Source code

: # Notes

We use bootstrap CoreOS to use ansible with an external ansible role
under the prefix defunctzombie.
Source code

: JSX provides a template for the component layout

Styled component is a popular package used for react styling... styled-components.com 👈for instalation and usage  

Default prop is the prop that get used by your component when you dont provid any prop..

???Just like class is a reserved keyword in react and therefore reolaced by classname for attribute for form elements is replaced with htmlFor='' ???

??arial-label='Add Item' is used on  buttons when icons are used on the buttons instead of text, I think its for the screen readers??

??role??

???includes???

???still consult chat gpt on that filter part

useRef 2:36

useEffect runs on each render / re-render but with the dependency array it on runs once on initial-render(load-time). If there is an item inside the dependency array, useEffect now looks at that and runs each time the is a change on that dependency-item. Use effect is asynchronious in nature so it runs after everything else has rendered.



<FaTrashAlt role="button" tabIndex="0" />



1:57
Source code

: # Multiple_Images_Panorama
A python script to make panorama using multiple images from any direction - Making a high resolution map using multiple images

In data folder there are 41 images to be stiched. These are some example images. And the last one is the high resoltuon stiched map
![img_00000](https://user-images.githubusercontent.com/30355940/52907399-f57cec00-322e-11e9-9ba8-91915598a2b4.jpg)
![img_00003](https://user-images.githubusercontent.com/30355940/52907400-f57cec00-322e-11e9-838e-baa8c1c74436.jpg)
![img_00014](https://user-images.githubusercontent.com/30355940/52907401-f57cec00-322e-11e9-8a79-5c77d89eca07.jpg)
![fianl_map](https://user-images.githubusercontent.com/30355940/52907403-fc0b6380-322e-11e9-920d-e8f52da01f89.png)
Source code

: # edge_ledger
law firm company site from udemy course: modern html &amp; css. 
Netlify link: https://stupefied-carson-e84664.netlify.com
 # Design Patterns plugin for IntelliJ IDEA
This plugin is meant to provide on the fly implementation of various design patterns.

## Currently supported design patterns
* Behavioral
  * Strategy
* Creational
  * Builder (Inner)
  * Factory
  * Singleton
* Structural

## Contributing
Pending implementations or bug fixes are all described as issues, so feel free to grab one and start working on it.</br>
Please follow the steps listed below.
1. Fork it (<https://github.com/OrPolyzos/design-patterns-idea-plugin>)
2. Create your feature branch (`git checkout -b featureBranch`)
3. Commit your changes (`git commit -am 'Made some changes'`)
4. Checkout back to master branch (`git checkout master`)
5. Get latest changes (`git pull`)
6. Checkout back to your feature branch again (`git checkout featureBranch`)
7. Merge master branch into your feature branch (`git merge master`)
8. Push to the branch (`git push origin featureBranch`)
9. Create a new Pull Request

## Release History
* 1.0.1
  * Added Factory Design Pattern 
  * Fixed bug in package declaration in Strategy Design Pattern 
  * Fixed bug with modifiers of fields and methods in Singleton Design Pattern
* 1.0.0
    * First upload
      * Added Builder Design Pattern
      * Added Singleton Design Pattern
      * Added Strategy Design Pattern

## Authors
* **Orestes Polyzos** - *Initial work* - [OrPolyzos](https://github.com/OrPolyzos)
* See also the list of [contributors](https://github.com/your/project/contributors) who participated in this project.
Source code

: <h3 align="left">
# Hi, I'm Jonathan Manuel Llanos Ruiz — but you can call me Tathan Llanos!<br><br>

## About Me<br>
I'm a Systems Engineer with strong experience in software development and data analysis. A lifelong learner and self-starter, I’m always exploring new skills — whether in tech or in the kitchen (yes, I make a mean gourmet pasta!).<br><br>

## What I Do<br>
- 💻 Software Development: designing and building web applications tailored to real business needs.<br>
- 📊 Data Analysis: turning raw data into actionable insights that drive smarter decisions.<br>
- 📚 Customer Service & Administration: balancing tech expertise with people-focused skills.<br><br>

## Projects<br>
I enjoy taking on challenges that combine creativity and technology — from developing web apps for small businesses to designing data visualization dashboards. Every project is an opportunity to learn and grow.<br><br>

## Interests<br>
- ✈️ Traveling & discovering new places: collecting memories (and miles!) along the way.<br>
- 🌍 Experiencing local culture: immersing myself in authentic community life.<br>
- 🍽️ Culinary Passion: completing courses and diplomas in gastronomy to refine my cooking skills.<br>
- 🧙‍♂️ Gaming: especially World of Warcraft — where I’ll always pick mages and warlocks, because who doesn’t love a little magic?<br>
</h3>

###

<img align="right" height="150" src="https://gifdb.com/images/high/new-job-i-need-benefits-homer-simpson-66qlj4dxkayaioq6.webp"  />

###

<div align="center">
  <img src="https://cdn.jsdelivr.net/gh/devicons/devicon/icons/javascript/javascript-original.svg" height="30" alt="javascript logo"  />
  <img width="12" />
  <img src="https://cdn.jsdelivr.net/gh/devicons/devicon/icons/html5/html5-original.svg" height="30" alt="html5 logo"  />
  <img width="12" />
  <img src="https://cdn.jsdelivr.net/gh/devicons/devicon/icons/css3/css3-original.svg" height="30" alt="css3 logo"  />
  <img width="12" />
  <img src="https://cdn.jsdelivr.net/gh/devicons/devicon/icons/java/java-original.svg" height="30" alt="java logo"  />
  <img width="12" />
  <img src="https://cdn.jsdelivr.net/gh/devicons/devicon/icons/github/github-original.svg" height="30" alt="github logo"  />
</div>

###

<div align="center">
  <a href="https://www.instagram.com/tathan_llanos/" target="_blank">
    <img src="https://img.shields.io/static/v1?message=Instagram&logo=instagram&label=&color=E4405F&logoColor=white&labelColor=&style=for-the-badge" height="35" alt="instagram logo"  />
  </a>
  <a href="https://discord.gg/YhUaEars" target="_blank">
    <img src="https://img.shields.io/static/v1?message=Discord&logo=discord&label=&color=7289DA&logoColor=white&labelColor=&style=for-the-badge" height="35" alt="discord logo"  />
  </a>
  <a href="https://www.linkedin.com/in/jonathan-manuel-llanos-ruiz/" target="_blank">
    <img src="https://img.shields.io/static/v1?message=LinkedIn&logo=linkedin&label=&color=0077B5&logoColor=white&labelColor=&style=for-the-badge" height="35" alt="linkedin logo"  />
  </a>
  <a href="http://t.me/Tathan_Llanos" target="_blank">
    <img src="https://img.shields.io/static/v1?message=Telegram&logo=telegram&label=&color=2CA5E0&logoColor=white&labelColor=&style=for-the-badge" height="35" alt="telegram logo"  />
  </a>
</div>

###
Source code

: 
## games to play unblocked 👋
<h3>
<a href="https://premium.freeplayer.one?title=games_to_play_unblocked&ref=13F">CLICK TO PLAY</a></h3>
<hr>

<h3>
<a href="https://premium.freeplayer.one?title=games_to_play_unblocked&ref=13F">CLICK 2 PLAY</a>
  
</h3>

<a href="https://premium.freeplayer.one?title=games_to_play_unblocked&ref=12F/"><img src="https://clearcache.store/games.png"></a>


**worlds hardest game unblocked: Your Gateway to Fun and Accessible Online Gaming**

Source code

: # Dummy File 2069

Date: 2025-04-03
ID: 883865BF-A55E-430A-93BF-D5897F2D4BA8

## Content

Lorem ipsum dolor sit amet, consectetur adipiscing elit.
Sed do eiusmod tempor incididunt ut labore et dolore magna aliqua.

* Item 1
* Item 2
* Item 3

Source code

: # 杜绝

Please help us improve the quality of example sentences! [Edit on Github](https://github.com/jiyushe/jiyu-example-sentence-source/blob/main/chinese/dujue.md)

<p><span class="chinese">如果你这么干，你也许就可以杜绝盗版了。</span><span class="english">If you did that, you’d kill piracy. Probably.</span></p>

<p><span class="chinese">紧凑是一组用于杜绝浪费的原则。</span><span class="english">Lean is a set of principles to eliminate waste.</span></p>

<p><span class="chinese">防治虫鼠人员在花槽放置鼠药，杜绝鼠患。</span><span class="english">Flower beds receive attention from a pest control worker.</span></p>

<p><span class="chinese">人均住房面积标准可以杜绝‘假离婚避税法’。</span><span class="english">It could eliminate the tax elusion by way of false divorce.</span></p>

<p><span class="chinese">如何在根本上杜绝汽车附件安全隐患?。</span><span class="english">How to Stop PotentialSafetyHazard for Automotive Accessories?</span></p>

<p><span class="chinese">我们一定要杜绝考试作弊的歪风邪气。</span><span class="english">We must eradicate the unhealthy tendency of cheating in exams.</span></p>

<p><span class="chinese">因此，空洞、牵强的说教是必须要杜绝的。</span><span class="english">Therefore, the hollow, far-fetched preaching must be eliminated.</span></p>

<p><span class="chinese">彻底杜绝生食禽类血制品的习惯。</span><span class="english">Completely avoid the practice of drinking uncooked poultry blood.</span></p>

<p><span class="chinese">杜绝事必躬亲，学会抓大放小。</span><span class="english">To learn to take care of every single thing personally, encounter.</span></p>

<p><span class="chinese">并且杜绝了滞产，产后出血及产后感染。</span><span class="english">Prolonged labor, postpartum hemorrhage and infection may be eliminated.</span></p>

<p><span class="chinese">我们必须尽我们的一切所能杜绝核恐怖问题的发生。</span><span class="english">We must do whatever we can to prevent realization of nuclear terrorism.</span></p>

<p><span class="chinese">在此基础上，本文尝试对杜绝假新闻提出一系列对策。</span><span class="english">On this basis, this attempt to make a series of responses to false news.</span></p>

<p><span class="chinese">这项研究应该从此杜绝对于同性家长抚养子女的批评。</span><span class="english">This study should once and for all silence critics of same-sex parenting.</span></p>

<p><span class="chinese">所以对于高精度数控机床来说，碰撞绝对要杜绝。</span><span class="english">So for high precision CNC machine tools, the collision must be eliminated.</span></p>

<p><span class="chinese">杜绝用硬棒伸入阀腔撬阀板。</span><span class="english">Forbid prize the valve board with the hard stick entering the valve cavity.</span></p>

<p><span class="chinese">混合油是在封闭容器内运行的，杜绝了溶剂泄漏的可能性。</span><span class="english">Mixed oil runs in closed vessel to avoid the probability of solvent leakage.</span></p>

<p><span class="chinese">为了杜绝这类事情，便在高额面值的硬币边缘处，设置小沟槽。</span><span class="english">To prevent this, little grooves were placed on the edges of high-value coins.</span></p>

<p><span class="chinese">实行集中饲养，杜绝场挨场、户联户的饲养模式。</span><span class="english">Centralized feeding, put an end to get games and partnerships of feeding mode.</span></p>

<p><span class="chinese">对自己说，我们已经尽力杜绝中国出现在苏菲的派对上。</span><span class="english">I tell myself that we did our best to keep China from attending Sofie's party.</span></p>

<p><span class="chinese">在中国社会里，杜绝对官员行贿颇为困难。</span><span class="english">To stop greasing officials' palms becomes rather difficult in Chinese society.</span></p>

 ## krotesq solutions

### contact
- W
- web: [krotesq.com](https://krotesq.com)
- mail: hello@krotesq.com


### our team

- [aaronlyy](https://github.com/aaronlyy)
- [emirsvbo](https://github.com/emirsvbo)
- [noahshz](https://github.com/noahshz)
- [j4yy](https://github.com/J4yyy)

**WHAT YOU WILL DO:** Wherever a line above includes the string "white", count it; give only the final tally.

**RESULT:** 4